ASSIGNMENT:
Copy each of the records exactly; leave nothing out.

EXERCISE DATA:
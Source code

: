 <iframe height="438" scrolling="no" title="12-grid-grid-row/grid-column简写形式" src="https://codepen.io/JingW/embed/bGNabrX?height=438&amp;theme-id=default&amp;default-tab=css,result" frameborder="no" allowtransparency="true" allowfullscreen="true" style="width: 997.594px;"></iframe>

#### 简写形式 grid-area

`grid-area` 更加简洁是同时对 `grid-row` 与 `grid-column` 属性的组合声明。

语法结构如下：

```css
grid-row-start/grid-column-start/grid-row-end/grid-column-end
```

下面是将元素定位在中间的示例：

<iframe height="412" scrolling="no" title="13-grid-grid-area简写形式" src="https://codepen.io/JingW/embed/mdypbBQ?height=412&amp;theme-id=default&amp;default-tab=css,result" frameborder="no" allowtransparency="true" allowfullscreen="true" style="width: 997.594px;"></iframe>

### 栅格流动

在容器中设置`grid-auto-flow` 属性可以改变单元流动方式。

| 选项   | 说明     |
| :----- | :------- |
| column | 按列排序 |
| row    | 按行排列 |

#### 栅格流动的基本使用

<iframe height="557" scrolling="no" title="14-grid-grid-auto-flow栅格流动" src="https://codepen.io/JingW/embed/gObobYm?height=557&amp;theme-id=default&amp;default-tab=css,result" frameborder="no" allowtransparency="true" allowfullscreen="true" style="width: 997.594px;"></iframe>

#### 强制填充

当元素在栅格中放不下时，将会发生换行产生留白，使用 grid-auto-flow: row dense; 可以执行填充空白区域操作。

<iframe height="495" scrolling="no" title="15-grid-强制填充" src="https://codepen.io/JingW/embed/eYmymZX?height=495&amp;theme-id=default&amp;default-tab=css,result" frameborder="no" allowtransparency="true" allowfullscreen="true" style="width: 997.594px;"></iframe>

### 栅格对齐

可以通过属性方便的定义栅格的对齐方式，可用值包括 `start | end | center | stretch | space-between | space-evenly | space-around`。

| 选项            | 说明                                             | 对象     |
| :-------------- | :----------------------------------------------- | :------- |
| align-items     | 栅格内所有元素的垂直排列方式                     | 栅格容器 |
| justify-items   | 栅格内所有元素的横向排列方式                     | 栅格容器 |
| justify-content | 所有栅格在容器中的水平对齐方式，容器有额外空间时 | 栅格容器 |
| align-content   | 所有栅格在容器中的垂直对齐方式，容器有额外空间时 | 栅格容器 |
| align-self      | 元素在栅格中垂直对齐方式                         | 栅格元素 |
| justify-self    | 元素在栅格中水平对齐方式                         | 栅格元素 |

ANSWER:
Source code

: <iframe height="438" scrolling="no" title="12-grid-grid-row/grid-column简写形式" src="https://codepen.io/JingW/embed/bGNabrX?height=438&amp;theme-id=default&amp;default-tab=css,result" frameborder="no" allowtransparency="true" allowfullscreen="true" style="width: 997.594px;"></iframe>

#### 简写形式 grid-area

`grid-area` 更加简洁是同时对 `grid-row` 与 `grid-column` 属性的组合声明。

语法结构如下：

```css
grid-row-start/grid-column-start/grid-row-end/grid-column-end
```

下面是将元素定位在中间的示例：

<iframe height="412" scrolling="no" title="13-grid-grid-area简写形式" src="https://codepen.io/JingW/embed/mdypbBQ?height=412&amp;theme-id=default&amp;default-tab=css,result" frameborder="no" allowtransparency="true" allowfullscreen="true" style="width: 997.594px;"></iframe>

### 栅格流动

在容器中设置`grid-auto-flow` 属性可以改变单元流动方式。

| 选项   | 说明     |
| :----- | :------- |
| column | 按列排序 |
| row    | 按行排列 |

#### 栅格流动的基本使用

<iframe height="557" scrolling="no" title="14-grid-grid-auto-flow栅格流动" src="https://codepen.io/JingW/embed/gObobYm?height=557&amp;theme-id=default&amp;default-tab=css,result" frameborder="no" allowtransparency="true" allowfullscreen="true" style="width: 997.594px;"></iframe>

#### 强制填充

当元素在栅格中放不下时，将会发生换行产生留白，使用 grid-auto-flow: row dense; 可以执行填充空白区域操作。

<iframe height="495" scrolling="no" title="15-grid-强制填充" src="https://codepen.io/JingW/embed/eYmymZX?height=495&amp;theme-id=default&amp;default-tab=css,result" frameborder="no" allowtransparency="true" allowfullscreen="true" style="width: 997.594px;"></iframe>

### 栅格对齐

可以通过属性方便的定义栅格的对齐方式，可用值包括 `start | end | center | stretch | space-between | space-evenly | space-around`。

| 选项            | 说明                                             | 对象     |
| :-------------- | :----------------------------------------------- | :------- |
| align-items     | 栅格内所有元素的垂直排列方式                     | 栅格容器 |
| justify-items   | 栅格内所有元素的横向排列方式                     | 栅格容器 |
| justify-content | 所有栅格在容器中的水平对齐方式，容器有额外空间时 | 栅格容器 |
| align-content   | 所有栅格在容器中的垂直对齐方式，容器有额外空间时 | 栅格容器 |
| align-self      | 元素在栅格中垂直对齐方式                         | 栅格元素 |
| justify-self    | 元素在栅格中水平对齐方式                         | 栅格元素 |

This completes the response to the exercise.